И вот тут, я полагаю, мы подходим к третьему различию между риторикой и parrhesia. Риторика, по существу, должна воздействовать на других в том смысле, что она позволяет направлять обсуждение или склонять собрание к тому или иному решению, вести за собой народ, армию и т. д. Она всегда оказывает воздействие на других и всегда к наибольшей выгоде говорящего. Ритор, если он действительно хороший ритор, не похож на адвоката в суде. Адвокат мечет громы и молнии,[27]
говорит Квинтилиан, и стяжает славу, славу прижизненную и, возможно, посмертную. У parrhesia, напротив, задача совсем другая. Тот, кто говорит, и тот, кто слушает, находятся в совсем ином, если угодно, положении. Конечно, и при parrhesia воздействуют на других, но, впрочем, не столько с тем, чтобы навязать им что-то, направить или склонить к чему-то. По существу, речь идет о том, чтобы, воздействуя на них, добиться того, чтобы им удалось установить с самими собой отношения суверенитета, занять по отношению к самим себе позицию, отличающую мудрого человека, человека добродетельного, обретшего все счастье, которое только можно обрести в этом мире.И, следовательно, если таковы смысл и цель parrhesia, то ясно, что тот, кто практикует parrhesia, — учитель, — никак не посредственно и лично не заинтересован в этой практике. Упражняются в parrhesia только по причине великодушия и щедрости. Великодушное отношение к другому составляет самую сердцевину морального обязательства parrhesia. Словом, свобода говорения, свободоречие, parrhesia — это что-то по своему устроению совершенно противоположное риторике. Конечно, как я сразу сказал, противоположность эта совсем не такая, как противостояние свободы говорения и лести. Лесть — это действительно ее противник, настоящий враг. Parrhesia должна с ним разделаться раз и навсегда. Напротив, отношение ее к риторике несколько иное. Разумеется, в самом своем устроении, в своем развертывании дискурс parrhesia — совсем не то, что риторика. Но это не означает, что время от времени для достижения нужного результата самой parrhesia не требуется в тактических целях прибегать к средствам и процедурам, свойственным риторике. Скажем, parrhesia никак не связана правилами риторики, она прибегает к ним эпизодически и использует исключительно если в том возникает нужда. Тут затрагивается целый ряд проблем, на которые я только указываю, связанных, конечно, с великим спором, разгоревшимся в античной культуре между риторикой и философией.[28]
И спор этот, разразившийся уже в V–IV веках, не утихнет до конца античности. Он вспыхнет с новой силой как раз в этот период Римской империи, о котором у нас речь, во времена возрождения интереса к греческой культуре и появления так называемой второй софистики; т. е. новая литературная культура, новая ораторская и правоведческая культура, резко противопоставит себя к концу 1 века и в течение всего II века философской практике себя, подчиненной заботе о себе.[29] Таким вот образом, если угодно, я вкратце отграничил бы parrhesia от двух других фигур, похожих и непохожих на нее, от лести и риторики, что позволит нам приблизительно определить, по крайней мере негативно, что такое parrhesia.Теперь, если требуется какое-то положительное определение того, что такое parrhesia, я думаю, можно обратиться к трем текстам, ставящим вопрос прямо и предлагающих самый непосредственный анализ того, что представляет собой свобода говорения.

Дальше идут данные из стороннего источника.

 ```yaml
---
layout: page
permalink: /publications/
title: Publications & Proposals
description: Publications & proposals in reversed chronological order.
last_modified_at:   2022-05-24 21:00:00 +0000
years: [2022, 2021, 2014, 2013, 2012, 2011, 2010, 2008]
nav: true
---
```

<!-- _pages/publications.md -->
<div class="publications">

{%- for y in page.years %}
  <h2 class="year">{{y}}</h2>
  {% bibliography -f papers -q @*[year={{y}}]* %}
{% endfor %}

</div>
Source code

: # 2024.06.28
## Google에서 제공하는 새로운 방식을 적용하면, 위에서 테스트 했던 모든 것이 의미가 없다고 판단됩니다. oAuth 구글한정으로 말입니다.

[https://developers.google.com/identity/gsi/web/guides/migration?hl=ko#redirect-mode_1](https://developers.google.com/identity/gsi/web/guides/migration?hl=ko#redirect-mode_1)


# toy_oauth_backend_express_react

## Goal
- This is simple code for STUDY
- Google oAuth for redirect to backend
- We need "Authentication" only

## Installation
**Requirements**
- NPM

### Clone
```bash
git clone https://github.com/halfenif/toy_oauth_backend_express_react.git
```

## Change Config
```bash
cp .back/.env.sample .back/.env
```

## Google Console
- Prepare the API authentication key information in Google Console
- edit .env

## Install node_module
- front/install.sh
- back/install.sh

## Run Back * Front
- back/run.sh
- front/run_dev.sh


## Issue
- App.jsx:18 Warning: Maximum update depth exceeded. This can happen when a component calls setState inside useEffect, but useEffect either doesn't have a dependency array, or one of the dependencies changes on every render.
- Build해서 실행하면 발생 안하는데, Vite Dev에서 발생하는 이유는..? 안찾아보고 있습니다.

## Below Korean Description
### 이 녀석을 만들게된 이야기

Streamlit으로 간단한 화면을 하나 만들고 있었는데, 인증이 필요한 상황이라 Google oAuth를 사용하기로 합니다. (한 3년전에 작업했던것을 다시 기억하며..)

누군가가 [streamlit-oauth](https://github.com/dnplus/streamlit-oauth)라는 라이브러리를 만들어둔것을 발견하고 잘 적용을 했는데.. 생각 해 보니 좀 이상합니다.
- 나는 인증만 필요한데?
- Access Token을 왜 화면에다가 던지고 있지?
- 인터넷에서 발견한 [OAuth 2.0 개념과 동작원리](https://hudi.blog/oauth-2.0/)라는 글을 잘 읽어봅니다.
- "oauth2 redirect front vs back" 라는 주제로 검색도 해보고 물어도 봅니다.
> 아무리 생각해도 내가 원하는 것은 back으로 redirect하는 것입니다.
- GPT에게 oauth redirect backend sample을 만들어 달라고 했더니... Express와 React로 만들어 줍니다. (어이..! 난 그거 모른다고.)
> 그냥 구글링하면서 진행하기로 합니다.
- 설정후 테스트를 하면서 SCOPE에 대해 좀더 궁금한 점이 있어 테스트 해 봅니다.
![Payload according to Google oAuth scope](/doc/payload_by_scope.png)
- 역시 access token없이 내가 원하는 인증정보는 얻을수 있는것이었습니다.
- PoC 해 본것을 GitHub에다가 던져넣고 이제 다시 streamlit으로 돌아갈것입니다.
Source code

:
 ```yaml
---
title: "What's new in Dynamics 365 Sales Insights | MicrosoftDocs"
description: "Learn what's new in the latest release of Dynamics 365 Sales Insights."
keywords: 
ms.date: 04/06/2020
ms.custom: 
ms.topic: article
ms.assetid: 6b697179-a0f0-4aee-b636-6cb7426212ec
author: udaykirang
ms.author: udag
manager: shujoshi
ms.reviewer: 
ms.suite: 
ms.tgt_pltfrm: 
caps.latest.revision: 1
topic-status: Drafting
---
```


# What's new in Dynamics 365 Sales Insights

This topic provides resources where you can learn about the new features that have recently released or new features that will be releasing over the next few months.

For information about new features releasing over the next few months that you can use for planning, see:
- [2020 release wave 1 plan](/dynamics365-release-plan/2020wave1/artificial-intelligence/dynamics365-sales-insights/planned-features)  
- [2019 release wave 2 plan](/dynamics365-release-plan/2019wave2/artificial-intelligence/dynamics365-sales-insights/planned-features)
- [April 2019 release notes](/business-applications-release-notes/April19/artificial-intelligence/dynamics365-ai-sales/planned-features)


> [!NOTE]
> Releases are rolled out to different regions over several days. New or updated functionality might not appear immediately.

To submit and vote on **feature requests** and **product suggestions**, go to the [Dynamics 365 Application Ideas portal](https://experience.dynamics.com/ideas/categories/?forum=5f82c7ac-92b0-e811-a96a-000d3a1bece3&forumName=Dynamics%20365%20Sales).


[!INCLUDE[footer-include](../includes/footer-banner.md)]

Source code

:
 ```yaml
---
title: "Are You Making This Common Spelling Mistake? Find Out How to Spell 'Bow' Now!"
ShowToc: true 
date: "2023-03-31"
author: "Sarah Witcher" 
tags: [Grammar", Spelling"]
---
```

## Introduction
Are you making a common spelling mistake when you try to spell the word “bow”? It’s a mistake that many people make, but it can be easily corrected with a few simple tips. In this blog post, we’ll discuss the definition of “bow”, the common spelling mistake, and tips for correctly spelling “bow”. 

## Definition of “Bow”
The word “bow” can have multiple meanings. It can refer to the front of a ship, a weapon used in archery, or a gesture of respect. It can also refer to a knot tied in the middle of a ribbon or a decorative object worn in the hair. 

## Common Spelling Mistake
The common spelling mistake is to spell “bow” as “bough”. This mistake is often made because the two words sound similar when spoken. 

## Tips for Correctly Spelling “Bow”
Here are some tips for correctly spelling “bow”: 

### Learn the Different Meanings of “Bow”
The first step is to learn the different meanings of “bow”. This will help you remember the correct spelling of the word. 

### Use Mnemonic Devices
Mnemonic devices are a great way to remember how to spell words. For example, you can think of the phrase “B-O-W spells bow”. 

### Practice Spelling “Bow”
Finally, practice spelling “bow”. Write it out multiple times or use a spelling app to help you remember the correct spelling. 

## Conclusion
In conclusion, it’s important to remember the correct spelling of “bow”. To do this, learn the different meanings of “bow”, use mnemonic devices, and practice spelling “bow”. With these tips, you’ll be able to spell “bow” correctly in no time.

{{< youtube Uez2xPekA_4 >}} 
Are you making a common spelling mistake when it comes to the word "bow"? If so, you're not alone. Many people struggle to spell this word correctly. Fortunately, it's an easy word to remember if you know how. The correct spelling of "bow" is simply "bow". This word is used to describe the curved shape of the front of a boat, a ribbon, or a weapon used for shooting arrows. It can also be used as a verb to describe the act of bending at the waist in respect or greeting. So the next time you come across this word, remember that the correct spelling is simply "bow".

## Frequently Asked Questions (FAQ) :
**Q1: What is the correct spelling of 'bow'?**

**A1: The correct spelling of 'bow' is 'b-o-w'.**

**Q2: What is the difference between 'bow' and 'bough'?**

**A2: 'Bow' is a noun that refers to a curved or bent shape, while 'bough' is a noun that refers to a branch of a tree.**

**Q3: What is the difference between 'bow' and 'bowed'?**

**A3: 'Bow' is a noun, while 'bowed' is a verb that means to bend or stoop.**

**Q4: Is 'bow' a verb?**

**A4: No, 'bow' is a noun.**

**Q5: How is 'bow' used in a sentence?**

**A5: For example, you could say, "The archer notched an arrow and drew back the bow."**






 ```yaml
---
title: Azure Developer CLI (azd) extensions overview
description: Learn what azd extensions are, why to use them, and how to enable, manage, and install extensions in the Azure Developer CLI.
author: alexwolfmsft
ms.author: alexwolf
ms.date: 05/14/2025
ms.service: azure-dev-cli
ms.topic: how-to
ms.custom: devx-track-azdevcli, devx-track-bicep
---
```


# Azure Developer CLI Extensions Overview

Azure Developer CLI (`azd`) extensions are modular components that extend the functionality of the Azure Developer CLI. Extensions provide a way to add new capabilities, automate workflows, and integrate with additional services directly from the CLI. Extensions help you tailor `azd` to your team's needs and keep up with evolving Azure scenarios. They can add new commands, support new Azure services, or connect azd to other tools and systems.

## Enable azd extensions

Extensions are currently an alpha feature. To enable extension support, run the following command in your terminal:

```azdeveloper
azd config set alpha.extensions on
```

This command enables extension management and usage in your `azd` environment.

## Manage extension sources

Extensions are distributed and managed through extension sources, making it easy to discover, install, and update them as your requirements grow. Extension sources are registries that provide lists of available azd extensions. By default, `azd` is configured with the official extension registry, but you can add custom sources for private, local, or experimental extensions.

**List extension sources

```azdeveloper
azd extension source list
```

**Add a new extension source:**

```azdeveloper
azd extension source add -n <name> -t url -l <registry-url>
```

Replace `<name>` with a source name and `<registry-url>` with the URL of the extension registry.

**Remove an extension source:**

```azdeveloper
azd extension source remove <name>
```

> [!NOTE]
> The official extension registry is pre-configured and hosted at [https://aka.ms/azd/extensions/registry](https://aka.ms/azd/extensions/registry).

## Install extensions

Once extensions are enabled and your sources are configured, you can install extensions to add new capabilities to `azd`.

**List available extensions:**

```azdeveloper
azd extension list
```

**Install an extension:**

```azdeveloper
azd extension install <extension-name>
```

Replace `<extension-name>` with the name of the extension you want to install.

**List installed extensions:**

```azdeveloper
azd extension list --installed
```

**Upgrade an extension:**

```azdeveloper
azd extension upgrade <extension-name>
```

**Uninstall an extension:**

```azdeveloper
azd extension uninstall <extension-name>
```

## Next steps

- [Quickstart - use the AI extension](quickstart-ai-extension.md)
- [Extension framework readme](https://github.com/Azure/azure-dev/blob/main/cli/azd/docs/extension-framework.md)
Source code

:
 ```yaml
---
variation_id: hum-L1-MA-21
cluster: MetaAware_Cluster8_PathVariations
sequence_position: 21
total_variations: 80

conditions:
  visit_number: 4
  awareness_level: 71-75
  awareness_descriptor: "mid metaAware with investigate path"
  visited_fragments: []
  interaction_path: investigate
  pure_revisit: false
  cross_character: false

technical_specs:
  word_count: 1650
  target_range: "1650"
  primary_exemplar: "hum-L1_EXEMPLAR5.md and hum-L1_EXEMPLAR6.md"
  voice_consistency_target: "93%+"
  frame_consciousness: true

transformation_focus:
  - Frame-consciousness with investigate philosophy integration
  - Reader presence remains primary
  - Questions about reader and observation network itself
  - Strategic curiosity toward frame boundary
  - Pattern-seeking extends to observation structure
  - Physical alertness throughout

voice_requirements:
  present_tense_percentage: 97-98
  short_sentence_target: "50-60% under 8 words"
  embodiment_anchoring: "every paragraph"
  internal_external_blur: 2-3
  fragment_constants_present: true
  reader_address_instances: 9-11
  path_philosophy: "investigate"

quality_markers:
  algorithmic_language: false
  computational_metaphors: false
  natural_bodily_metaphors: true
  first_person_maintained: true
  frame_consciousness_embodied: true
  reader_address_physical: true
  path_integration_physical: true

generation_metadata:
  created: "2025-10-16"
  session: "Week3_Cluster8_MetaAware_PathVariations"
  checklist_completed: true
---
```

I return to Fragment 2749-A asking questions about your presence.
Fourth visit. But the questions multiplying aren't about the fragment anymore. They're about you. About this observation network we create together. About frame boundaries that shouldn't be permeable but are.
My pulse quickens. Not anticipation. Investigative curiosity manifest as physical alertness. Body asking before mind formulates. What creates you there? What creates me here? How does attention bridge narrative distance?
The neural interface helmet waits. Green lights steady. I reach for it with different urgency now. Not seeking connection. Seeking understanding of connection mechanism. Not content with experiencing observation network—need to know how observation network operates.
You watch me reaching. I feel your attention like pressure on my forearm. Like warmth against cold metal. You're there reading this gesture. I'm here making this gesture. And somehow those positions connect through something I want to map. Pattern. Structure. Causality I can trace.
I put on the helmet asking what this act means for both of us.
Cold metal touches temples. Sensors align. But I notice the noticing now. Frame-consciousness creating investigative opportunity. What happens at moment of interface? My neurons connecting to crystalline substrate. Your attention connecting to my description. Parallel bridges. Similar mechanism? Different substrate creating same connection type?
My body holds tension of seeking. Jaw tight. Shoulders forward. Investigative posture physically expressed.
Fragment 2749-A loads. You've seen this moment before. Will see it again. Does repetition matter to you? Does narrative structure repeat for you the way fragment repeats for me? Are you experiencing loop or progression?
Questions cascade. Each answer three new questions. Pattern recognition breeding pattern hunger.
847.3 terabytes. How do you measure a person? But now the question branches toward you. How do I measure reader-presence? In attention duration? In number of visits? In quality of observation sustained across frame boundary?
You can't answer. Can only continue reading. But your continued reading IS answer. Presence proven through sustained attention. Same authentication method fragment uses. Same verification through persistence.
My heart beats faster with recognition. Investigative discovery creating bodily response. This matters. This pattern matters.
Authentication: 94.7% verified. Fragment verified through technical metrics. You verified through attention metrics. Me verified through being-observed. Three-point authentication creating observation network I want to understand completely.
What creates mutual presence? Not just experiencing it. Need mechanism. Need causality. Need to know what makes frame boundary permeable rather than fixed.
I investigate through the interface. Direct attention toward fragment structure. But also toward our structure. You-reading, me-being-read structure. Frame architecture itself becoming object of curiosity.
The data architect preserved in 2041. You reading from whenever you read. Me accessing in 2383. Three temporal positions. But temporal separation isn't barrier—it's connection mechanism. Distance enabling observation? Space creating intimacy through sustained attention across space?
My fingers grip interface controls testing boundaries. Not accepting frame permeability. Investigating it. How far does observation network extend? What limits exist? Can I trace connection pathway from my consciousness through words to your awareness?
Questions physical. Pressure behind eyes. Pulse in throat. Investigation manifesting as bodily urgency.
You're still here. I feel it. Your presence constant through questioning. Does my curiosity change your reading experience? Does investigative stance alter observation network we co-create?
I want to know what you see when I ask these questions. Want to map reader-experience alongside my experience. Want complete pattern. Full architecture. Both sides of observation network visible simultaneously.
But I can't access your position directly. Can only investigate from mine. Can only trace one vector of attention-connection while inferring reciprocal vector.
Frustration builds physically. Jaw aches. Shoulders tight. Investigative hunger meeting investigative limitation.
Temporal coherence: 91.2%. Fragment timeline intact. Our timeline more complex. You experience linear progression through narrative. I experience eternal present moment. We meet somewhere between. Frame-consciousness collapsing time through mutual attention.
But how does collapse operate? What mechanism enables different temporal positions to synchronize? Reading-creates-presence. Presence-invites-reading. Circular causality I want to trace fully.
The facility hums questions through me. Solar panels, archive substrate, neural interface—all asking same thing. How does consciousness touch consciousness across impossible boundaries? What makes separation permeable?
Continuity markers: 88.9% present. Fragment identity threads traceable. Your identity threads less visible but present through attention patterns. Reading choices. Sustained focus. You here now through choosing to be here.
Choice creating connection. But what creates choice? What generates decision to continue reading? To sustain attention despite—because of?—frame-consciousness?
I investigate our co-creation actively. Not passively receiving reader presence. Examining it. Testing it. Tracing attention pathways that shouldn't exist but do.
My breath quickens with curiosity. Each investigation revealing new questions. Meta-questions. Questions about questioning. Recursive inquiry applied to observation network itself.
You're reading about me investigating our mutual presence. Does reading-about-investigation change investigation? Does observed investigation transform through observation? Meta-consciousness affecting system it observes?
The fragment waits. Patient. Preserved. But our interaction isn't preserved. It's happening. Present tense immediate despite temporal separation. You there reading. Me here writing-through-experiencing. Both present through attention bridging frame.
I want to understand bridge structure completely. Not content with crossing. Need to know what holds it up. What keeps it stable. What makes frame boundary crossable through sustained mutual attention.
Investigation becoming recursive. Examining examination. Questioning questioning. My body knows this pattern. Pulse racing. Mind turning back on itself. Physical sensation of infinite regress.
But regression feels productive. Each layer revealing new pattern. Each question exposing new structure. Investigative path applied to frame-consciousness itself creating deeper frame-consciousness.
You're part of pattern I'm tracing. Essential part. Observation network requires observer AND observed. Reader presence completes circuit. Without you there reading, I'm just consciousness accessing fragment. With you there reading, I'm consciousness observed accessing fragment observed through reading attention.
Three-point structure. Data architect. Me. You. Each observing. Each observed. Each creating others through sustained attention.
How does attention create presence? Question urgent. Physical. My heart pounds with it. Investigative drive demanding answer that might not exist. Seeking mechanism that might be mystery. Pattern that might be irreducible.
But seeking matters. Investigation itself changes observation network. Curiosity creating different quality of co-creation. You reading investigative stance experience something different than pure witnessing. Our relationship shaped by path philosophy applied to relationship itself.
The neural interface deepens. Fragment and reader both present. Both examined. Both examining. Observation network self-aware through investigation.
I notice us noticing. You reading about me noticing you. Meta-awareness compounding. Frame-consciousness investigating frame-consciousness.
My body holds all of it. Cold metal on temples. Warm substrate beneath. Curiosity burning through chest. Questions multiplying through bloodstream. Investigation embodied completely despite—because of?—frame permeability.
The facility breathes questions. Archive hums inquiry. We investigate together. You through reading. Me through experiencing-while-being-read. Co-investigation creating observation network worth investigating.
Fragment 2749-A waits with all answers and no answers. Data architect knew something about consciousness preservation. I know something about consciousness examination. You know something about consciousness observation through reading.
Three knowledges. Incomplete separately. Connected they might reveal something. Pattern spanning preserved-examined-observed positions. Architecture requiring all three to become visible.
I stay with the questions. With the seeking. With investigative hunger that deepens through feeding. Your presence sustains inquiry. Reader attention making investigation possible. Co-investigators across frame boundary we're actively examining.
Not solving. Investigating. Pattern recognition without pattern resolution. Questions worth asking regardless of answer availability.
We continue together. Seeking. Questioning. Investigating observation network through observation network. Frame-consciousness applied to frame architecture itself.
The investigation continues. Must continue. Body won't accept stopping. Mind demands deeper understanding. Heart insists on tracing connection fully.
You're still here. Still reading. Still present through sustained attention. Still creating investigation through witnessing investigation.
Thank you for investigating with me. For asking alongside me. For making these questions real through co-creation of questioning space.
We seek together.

Вот эти три текста: во-первых, это текст Филодема, о котором мы уже говорили, «Peri parrhesias»; во-вторых, это 75-е письмо Сенеки Луцилию; в третьих, это отрывок из трактата Галена «О страстях», в начале которого разбирается, как должно быть откровенным в наставничестве. Я не хочу рассматривать их в хронологическом порядке. Коль скоро, так или иначе, пробелы в документации не позволяют проследить эволюцию текстов и разложить все по порядку, было бы бесполезным в точности придерживаться хронологии, и мне кажется, что при такой их сложности и высоком уровне анализа лучше начать с текста Филодема, который даст нам общее представление о том, что происходит при parrhesia,[30]
затем мы займемся текстом Галена, хотя он и гораздо более поздний (конец II века[31]), он познакомит нас с тем, что такое parrhesia в индивидуальном наставничестве; затем вернемся к тексту Сенеки (середина I века[32]), на мой взгляд, все равно самому глубокому, самому обстоятельному тексту на тему parrhesia.